#### Dataset entries

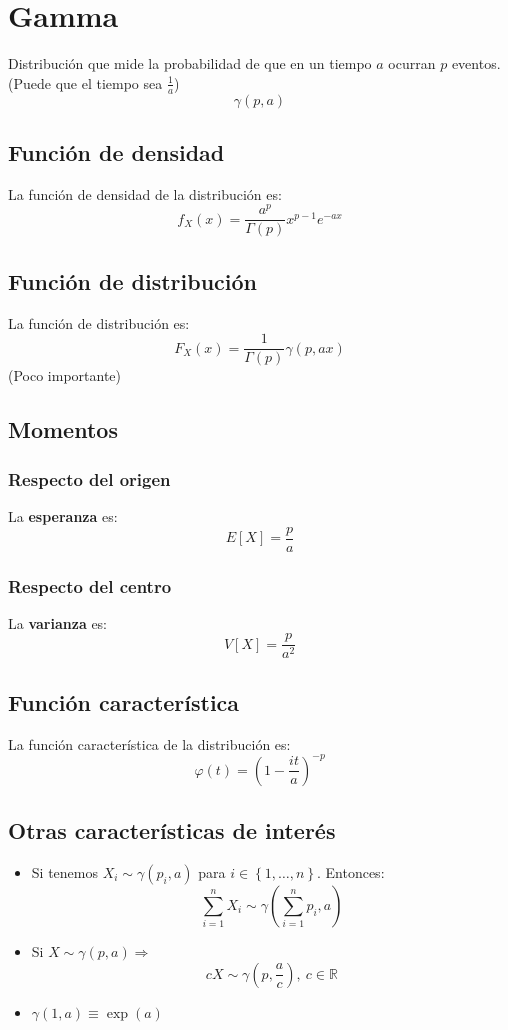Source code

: \section{Gamma}
\label{sec:gamma}
Distribución que mide la probabilidad de que en un tiempo $a$ ocurran $p$ eventos. (Puede que el tiempo sea $\frac{1}{a}$)
\[
\boxed{\gamma\left( p, a \right)}
\]

\subsection{Función de densidad}
La función de densidad de la distribución es:
\[
f_X \left( x \right) = \frac{a^p}{\Gamma\left( p \right)} x^{p - 1} e^{-ax}
\]

\subsection{Función de distribución}
La función de distribución es:
\[
F_X\left( x \right) = \frac{1}{\Gamma\left( p \right)} \gamma\left( p, ax \right)
\]
(Poco importante)

\subsection{Momentos}

\subsubsection*{Respecto del origen}
La \textbf{esperanza} es: 
\[
    E\left[ X \right] = \frac{p}{a}
\]
\subsubsection*{Respecto del centro}
La \textbf{varianza} es:
\[
    V\left[ X \right] = \frac{p}{a^2}
\]

\subsection{Función característica}
La función característica de la distribución es:
\[
\varphi\left( t \right) = \left( 1 - \frac{it}{a} \right)^{-p}
\]

\subsection{Otras características de interés}
\begin{itemize}
    \item Si tenemos $X_i \sim \gamma\left( p_i, a \right)$ para $i \in \left\{ 1, \ldots, n \right\}$. Entonces:
    \[
    \sum_{i=1}^{n} X_i \sim \gamma\left( \sum_{i=1}^{n} p_i, a \right) 
    \]
    \item Si $X \sim \gamma\left( p, a \right) \Rightarrow$
    \[
    c X \sim \gamma\left( p, \frac{a}{c} \right),\ c \in \mathbb{R}
    \]
    \item $\gamma\left( 1, a \right) \equiv \exp\left( a \right)$
\end{itemize}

#### Problem to solve
Only the lines of the data holding the string "textbf" are wanted; copy each of them.

#### Solution
La \textbf{esperanza} es: 
La \textbf{varianza} es:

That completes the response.